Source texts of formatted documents
· · · · ·
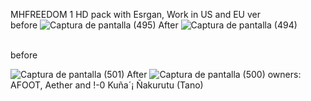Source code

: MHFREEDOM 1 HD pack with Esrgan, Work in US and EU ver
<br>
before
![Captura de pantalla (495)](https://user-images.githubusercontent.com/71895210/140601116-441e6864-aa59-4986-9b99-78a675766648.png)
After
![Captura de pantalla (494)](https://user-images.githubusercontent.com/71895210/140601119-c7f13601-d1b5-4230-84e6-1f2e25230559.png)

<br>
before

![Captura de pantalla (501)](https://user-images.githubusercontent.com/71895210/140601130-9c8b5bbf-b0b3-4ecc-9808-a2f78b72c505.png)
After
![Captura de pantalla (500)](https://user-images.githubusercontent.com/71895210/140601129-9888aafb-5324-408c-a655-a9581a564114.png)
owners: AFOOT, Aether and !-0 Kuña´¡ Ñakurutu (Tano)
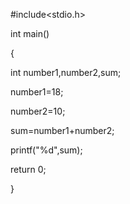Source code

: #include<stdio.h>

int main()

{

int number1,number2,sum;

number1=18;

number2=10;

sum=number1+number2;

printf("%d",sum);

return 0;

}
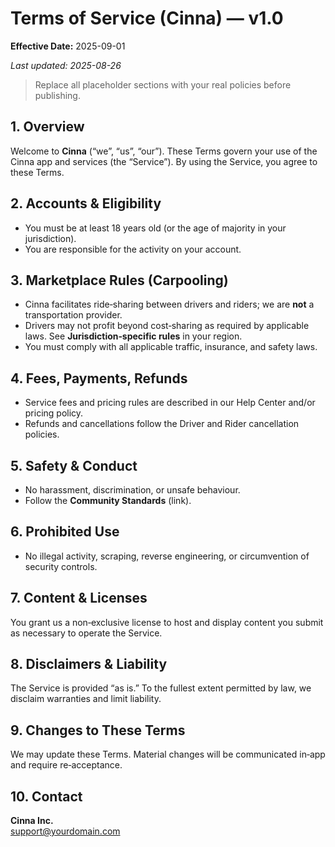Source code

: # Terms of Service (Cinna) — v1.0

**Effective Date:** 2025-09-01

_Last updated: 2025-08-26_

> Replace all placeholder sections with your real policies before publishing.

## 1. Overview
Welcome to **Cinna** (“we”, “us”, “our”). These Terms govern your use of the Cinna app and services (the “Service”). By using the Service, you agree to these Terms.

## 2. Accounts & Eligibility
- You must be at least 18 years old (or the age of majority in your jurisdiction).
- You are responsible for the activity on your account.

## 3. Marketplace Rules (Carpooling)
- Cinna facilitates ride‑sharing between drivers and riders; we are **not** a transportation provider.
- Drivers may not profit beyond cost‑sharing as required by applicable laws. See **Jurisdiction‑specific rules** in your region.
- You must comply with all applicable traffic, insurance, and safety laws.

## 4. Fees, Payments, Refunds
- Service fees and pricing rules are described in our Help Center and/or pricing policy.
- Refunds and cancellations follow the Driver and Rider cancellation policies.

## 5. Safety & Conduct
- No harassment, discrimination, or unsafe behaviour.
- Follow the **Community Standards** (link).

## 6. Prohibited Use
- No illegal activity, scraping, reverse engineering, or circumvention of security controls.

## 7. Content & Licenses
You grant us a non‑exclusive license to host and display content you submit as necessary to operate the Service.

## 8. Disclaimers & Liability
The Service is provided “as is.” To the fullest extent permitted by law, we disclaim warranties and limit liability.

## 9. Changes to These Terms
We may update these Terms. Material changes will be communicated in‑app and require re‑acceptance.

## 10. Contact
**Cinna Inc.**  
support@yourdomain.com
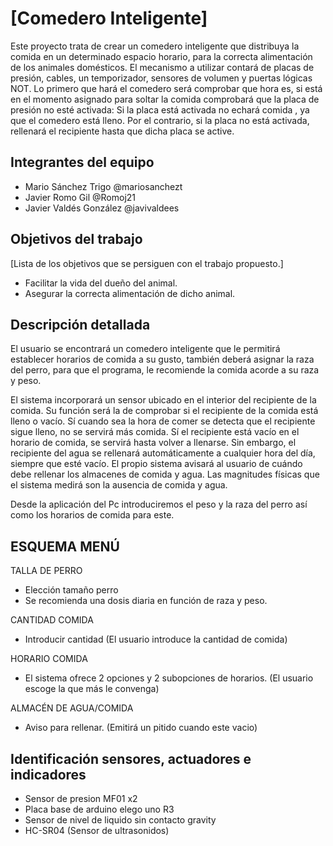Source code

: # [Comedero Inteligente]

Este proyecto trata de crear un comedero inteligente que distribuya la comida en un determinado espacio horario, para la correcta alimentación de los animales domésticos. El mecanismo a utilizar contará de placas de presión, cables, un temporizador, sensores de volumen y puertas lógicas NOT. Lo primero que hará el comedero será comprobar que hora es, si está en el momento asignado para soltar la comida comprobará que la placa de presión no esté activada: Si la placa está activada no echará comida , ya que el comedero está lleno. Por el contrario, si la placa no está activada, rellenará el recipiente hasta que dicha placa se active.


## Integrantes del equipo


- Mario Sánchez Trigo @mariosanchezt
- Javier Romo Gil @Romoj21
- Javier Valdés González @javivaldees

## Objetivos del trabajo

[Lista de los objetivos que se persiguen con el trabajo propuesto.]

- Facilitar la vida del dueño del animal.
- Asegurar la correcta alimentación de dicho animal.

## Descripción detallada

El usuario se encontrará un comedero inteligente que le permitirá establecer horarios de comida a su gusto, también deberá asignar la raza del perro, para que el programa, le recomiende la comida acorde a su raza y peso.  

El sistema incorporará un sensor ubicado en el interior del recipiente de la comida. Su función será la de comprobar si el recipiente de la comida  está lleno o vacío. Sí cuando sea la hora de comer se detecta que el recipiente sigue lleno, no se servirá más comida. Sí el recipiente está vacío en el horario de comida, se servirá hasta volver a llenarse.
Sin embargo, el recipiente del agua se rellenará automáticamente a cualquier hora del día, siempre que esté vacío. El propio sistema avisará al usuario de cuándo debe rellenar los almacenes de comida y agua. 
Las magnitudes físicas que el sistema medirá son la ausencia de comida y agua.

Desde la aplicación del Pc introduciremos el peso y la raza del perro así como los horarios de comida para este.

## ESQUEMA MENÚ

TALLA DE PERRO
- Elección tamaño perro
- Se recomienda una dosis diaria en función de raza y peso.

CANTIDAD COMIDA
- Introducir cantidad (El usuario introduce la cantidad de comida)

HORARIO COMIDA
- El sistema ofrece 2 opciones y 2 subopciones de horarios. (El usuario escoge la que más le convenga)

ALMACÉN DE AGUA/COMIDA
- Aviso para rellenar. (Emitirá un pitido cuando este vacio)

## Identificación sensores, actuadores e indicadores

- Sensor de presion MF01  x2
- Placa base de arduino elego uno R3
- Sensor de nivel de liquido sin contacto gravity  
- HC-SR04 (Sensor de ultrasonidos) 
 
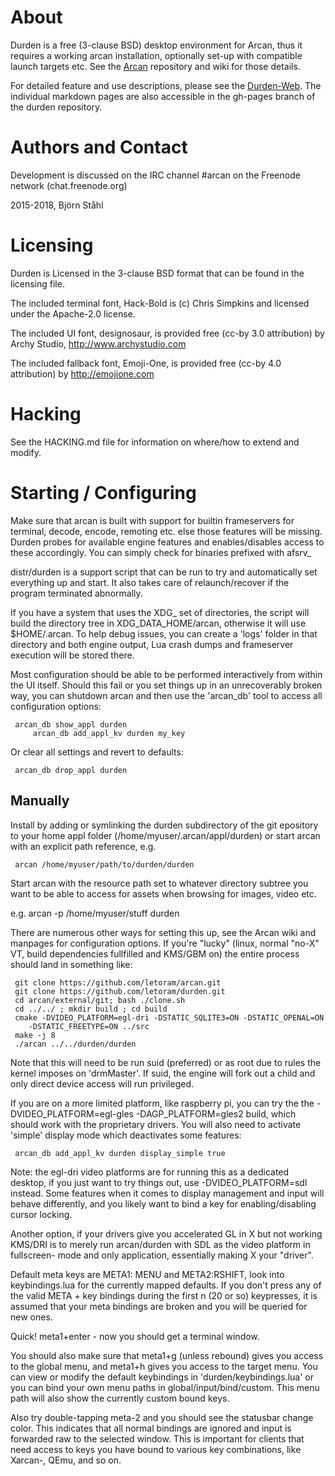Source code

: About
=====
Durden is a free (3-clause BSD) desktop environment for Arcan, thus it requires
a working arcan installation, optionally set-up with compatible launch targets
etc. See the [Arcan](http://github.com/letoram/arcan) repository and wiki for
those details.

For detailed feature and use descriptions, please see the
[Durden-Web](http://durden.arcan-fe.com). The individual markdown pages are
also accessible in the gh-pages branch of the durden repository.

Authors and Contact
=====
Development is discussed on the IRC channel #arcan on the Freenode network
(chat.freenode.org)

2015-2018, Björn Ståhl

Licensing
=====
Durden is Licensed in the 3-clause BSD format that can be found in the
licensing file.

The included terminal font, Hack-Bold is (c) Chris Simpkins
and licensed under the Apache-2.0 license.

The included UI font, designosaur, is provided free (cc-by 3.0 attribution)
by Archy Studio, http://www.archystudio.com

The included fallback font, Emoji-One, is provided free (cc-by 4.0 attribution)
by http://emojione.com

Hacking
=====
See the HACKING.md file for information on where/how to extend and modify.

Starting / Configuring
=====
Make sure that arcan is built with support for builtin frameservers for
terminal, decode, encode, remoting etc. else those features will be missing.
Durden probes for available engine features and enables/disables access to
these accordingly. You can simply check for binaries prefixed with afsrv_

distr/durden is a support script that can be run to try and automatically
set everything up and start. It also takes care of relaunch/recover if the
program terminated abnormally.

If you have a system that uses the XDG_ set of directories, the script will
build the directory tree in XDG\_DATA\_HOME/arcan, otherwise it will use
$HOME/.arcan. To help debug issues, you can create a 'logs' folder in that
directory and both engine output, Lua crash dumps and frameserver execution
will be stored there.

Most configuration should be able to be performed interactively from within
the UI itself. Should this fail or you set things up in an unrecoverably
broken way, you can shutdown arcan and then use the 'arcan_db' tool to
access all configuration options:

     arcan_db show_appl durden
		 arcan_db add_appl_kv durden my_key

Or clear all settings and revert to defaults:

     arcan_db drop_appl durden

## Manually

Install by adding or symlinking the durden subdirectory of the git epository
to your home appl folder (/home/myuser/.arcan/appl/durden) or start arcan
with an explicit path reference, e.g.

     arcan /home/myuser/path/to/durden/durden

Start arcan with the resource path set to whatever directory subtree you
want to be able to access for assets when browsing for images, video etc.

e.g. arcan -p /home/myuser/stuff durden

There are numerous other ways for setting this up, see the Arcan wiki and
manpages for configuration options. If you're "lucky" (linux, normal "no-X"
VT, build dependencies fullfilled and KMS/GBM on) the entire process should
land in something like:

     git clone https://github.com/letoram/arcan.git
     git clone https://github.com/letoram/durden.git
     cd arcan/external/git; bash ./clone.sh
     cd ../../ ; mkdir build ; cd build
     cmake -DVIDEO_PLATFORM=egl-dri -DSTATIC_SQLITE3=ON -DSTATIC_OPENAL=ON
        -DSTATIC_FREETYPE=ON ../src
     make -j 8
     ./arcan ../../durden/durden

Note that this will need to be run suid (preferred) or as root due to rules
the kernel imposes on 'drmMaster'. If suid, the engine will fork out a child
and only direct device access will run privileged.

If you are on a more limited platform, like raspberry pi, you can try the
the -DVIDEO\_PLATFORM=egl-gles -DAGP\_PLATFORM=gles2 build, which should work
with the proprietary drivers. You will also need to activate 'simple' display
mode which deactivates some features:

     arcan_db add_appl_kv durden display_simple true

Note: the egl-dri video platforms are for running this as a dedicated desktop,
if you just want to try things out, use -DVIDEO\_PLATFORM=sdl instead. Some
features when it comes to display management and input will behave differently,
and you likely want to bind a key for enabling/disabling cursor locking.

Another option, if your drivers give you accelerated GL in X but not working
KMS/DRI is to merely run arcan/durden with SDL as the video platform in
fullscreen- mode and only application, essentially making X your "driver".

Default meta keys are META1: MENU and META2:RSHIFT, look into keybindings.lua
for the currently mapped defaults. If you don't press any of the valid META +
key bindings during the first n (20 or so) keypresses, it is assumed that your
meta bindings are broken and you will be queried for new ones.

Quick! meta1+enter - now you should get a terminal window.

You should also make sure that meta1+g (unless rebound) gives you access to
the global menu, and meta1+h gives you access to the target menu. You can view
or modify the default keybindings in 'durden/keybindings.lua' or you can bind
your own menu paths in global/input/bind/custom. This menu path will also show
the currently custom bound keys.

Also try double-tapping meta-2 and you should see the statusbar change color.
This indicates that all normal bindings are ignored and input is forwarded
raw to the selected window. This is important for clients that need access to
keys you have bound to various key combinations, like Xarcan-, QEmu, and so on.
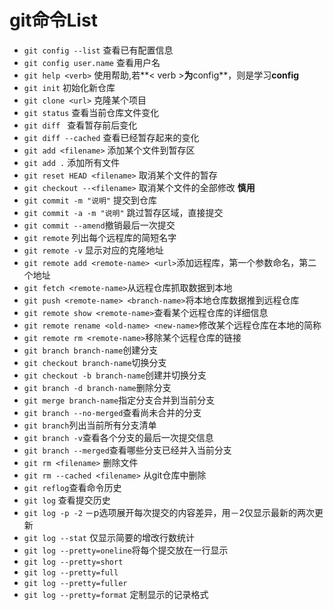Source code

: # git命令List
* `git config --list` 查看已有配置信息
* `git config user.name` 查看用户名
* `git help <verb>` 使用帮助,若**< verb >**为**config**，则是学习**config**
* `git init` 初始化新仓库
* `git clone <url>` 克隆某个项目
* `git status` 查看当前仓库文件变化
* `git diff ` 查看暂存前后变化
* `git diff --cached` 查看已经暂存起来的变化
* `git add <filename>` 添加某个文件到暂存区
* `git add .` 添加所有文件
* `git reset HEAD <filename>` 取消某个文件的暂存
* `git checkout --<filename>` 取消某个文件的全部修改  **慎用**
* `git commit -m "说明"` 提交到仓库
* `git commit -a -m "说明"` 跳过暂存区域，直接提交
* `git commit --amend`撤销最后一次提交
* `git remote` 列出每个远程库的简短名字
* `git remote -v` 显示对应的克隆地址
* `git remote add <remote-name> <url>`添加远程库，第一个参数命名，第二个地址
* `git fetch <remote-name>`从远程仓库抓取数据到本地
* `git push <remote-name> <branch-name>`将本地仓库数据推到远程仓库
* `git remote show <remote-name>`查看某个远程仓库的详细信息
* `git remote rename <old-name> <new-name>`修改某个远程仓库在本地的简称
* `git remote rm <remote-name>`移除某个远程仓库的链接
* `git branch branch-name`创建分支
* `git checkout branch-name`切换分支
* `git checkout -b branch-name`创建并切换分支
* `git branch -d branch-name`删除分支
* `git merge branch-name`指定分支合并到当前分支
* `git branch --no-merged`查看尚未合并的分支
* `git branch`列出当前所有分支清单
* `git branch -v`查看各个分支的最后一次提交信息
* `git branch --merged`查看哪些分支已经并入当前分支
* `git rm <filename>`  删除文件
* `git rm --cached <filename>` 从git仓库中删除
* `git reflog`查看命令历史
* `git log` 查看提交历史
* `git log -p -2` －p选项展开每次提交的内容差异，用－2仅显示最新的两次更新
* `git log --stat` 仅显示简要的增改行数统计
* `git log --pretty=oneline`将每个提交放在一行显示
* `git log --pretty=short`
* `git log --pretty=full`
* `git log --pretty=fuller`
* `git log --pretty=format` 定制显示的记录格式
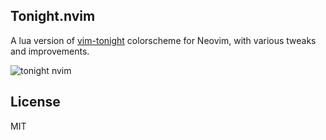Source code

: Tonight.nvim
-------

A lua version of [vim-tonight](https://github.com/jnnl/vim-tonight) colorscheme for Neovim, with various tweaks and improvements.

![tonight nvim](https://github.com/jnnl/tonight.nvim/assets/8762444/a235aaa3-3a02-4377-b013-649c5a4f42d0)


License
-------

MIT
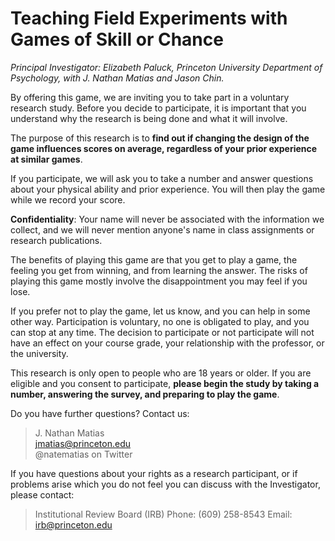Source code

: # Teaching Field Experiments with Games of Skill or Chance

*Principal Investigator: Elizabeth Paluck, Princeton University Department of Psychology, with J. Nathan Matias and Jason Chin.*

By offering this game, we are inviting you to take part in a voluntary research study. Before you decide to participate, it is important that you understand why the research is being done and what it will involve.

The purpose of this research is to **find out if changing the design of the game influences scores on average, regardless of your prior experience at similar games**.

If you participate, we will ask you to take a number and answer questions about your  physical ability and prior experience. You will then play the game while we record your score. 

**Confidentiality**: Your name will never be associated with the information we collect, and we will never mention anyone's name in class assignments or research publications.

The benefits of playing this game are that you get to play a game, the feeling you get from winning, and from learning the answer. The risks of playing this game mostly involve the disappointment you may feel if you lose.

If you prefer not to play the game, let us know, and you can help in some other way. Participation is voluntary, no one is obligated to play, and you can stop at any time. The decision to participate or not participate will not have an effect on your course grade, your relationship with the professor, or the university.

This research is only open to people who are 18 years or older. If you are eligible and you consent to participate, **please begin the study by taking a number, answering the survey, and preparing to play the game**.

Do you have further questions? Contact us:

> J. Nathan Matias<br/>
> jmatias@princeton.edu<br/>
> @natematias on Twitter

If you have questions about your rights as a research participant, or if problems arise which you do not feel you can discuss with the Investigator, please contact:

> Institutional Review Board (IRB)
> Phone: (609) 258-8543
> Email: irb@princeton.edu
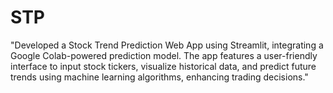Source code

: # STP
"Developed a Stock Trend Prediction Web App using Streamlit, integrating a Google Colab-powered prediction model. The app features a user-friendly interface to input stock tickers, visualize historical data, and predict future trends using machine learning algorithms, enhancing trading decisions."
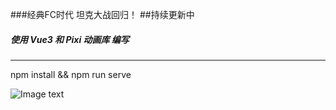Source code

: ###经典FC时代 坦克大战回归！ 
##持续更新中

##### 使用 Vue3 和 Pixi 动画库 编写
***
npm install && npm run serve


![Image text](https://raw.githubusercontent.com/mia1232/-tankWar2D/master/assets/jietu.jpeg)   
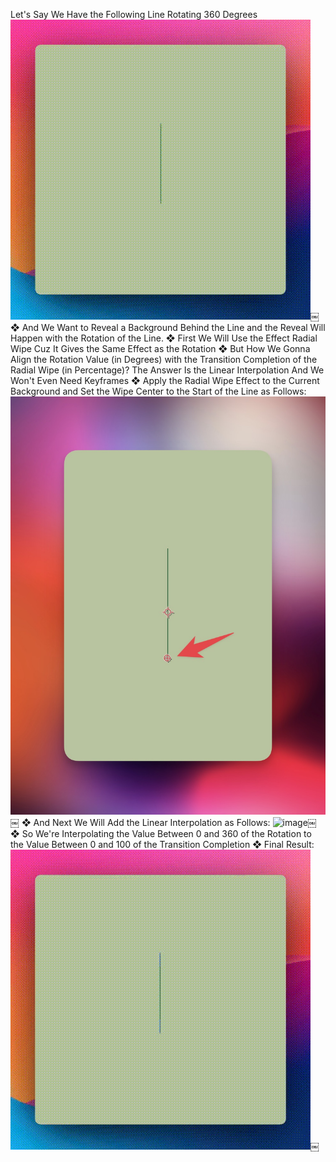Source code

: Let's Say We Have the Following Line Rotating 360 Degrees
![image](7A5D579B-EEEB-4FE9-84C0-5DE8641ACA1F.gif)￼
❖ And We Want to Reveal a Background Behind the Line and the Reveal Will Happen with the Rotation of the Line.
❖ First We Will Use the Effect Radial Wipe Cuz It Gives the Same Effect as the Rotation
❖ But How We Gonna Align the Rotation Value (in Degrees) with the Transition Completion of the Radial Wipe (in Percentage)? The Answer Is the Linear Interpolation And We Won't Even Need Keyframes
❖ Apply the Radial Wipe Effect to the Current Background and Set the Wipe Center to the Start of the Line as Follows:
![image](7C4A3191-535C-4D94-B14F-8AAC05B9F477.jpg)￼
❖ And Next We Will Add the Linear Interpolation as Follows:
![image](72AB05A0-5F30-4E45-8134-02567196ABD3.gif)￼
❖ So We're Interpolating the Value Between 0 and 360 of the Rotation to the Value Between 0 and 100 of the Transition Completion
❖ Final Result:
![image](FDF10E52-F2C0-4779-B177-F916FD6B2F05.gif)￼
· · · · ·
● Task item
Across the entries above, how many lines contain the string "Cinna"? The number alone is the answer.

● Result
4